→ The problem:
Write out each record again exactly as it stands.

- - -

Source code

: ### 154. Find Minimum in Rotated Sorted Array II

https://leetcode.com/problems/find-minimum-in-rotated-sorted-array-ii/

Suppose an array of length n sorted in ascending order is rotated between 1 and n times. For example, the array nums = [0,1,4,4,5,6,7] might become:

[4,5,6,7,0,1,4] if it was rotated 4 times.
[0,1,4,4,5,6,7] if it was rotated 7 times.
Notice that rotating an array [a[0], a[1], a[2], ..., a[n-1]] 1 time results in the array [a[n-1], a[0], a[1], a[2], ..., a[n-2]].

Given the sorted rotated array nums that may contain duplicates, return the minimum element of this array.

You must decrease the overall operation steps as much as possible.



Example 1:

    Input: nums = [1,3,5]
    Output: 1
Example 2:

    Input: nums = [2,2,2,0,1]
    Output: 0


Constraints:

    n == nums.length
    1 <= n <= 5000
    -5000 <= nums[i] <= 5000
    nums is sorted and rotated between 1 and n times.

- - -

→ Output of the exercise:
Source code

: ### 154. Find Minimum in Rotated Sorted Array II

https://leetcode.com/problems/find-minimum-in-rotated-sorted-array-ii/

Suppose an array of length n sorted in ascending order is rotated between 1 and n times. For example, the array nums = [0,1,4,4,5,6,7] might become:

[4,5,6,7,0,1,4] if it was rotated 4 times.
[0,1,4,4,5,6,7] if it was rotated 7 times.
Notice that rotating an array [a[0], a[1], a[2], ..., a[n-1]] 1 time results in the array [a[n-1], a[0], a[1], a[2], ..., a[n-2]].

Given the sorted rotated array nums that may contain duplicates, return the minimum element of this array.

You must decrease the overall operation steps as much as possible.



Example 1:

    Input: nums = [1,3,5]
    Output: 1
Example 2:

    Input: nums = [2,2,2,0,1]
    Output: 0


Constraints:

    n == nums.length
    1 <= n <= 5000
    -5000 <= nums[i] <= 5000
    nums is sorted and rotated between 1 and n times.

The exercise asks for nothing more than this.